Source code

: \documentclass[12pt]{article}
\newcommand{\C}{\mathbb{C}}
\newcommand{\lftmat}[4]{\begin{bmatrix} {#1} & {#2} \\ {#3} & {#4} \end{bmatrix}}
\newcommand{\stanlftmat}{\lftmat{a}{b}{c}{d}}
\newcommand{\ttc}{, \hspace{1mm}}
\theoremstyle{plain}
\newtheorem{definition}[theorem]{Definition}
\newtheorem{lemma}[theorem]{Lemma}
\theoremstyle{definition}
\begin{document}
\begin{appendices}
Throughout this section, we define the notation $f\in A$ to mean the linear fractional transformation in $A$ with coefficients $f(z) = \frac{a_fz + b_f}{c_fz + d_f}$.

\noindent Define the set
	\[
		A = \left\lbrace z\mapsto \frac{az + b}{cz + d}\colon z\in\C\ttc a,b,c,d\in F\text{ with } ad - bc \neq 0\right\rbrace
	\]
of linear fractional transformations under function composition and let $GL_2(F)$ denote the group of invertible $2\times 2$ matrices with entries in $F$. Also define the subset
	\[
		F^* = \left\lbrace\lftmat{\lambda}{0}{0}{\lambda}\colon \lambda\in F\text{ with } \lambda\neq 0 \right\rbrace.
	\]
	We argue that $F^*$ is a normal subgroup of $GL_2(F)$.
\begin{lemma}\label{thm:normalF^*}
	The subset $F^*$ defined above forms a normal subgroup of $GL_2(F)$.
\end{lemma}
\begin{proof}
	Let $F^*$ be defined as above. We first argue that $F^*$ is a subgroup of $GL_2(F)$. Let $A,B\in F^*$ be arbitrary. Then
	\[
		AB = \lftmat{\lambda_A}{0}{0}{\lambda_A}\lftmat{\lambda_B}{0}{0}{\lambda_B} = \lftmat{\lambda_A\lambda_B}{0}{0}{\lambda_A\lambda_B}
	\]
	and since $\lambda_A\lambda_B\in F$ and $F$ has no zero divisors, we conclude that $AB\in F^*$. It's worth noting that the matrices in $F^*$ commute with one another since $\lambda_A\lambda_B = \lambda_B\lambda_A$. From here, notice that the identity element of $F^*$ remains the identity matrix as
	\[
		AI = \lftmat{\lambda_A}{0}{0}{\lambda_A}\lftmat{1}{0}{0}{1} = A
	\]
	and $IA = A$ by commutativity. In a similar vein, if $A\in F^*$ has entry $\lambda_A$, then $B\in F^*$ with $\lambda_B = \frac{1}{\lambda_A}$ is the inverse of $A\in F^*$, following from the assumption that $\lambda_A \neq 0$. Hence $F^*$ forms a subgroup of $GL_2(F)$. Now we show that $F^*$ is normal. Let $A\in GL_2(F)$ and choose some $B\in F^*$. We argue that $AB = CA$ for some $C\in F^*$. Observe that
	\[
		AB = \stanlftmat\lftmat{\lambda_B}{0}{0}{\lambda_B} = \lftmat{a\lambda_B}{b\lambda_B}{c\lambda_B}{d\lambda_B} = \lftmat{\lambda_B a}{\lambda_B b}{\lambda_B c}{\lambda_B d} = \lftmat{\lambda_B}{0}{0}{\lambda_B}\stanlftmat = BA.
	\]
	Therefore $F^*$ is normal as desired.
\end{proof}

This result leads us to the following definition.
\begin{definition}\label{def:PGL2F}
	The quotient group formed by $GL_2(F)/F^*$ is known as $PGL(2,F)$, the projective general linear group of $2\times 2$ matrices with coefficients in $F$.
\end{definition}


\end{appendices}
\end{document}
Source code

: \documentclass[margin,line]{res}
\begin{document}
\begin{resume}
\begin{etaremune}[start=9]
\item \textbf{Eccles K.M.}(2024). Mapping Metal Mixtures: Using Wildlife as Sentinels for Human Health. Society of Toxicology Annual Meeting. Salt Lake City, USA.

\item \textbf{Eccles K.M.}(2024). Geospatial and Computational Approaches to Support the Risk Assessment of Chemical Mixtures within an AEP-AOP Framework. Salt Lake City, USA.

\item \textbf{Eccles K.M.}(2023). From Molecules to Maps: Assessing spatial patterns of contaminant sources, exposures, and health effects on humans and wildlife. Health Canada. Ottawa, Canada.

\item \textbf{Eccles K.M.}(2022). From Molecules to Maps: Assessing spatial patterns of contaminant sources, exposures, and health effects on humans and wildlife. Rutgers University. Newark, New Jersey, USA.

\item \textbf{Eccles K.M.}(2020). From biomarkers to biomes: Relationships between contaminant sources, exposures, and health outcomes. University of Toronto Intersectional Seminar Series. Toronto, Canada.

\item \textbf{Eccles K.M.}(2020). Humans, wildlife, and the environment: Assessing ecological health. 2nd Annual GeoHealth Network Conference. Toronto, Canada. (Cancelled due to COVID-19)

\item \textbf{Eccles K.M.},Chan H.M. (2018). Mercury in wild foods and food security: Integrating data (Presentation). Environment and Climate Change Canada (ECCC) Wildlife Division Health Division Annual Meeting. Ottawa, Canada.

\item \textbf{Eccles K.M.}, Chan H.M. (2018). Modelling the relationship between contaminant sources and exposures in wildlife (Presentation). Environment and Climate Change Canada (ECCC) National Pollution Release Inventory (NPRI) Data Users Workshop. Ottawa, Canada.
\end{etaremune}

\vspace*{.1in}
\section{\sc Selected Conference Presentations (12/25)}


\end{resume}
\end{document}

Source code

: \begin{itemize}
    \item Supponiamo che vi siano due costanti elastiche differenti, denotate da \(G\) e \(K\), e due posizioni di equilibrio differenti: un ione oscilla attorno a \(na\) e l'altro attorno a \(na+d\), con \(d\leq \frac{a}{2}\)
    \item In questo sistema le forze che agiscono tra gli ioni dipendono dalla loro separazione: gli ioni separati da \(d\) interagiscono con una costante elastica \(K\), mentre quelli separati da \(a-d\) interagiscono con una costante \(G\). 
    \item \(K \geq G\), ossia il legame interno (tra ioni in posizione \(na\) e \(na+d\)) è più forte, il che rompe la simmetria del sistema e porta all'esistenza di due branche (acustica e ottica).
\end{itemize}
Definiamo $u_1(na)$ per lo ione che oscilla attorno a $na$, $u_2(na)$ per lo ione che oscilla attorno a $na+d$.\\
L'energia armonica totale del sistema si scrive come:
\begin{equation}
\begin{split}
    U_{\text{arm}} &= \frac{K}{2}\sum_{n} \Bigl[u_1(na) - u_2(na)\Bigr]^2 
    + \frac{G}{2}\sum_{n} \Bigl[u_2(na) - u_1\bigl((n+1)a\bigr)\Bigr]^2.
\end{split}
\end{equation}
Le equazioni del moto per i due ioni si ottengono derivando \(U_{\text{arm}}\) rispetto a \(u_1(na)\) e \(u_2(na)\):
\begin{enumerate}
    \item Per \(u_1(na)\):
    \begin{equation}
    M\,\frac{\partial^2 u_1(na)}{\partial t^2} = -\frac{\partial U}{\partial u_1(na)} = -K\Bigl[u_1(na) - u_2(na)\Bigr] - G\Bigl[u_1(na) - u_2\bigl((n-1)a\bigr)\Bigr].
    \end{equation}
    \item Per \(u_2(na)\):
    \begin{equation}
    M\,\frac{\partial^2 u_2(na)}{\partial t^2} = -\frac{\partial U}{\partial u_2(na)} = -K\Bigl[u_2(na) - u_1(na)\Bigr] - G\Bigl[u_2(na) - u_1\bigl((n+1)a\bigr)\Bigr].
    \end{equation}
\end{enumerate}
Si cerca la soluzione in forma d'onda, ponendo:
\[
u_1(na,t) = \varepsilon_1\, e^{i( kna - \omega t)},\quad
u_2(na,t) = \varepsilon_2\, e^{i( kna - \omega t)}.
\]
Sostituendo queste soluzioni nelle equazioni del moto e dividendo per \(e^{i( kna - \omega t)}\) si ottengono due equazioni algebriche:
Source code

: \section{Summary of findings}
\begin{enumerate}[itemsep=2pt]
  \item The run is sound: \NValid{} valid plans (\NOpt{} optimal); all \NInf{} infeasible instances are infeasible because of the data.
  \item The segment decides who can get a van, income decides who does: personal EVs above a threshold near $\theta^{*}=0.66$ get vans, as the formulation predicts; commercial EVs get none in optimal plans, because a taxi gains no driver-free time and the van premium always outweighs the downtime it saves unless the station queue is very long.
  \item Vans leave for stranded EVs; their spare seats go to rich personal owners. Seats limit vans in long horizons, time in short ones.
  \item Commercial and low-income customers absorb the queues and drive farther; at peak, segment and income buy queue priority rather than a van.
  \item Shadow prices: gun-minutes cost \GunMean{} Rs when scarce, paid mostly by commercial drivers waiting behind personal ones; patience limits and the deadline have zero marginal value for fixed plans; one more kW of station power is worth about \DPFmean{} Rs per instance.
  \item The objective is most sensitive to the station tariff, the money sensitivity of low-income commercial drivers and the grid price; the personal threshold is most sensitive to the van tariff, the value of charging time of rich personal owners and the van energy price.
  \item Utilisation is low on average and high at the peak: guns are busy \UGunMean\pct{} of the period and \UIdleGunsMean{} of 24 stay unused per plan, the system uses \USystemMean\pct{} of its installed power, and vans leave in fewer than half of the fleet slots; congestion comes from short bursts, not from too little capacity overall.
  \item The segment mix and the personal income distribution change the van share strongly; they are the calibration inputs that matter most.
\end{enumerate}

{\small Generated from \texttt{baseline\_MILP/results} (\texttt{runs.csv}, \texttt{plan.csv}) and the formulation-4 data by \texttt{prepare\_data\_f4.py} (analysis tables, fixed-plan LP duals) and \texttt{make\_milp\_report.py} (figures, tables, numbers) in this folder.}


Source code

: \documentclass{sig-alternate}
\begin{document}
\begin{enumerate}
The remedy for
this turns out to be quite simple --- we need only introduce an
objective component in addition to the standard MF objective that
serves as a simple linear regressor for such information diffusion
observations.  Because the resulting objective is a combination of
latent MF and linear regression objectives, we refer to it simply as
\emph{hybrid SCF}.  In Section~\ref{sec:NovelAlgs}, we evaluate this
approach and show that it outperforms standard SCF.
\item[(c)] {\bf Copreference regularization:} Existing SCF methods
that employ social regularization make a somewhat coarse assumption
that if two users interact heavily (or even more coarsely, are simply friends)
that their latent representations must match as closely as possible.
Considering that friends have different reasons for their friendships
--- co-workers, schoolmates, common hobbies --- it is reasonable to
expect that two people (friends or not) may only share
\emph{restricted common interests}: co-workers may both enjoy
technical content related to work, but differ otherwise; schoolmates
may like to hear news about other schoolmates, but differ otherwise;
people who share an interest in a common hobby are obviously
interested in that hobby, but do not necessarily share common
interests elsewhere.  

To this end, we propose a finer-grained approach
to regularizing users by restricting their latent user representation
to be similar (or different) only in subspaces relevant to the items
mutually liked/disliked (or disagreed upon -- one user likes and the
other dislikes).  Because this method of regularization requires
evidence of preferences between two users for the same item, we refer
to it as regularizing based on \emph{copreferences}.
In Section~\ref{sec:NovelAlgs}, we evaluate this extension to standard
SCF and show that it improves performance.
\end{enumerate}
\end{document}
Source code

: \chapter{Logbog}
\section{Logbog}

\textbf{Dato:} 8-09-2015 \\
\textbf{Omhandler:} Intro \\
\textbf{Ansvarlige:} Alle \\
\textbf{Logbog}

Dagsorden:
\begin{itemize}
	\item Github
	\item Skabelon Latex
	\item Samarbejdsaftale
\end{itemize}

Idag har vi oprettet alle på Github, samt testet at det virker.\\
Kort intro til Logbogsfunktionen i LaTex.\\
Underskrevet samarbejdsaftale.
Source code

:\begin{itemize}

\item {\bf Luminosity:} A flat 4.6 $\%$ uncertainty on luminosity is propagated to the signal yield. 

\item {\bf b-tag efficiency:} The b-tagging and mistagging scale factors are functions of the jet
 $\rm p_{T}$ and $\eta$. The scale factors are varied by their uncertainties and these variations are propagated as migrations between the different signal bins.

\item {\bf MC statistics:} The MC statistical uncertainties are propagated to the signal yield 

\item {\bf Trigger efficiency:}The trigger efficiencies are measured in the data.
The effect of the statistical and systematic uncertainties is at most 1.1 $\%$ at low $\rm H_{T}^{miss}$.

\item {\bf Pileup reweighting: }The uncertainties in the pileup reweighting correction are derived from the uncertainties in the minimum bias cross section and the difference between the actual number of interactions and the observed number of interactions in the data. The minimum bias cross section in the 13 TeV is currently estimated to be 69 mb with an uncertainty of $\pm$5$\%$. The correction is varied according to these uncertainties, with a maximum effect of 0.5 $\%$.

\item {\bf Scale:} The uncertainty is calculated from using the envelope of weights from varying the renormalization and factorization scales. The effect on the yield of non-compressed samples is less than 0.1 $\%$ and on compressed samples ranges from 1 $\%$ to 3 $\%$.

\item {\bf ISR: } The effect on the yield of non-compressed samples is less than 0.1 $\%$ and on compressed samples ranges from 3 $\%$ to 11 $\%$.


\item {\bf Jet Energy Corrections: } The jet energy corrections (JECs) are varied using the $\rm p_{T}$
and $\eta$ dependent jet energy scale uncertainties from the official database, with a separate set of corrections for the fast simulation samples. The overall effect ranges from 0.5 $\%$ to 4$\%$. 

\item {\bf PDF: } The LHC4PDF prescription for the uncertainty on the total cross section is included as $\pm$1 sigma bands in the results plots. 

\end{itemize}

★ ★ ★

How to complete this task
Copy out all lines of the material containing the word "long".

Reply
  \item The segment decides who can get a van, income decides who does: personal EVs above a threshold near $\theta^{*}=0.66$ get vans, as the formulation predicts; commercial EVs get none in optimal plans, because a taxi gains no driver-free time and the van premium always outweighs the downtime it saves unless the station queue is very long.
  \item Vans leave for stranded EVs; their spare seats go to rich personal owners. Seats limit vans in long horizons, time in short ones.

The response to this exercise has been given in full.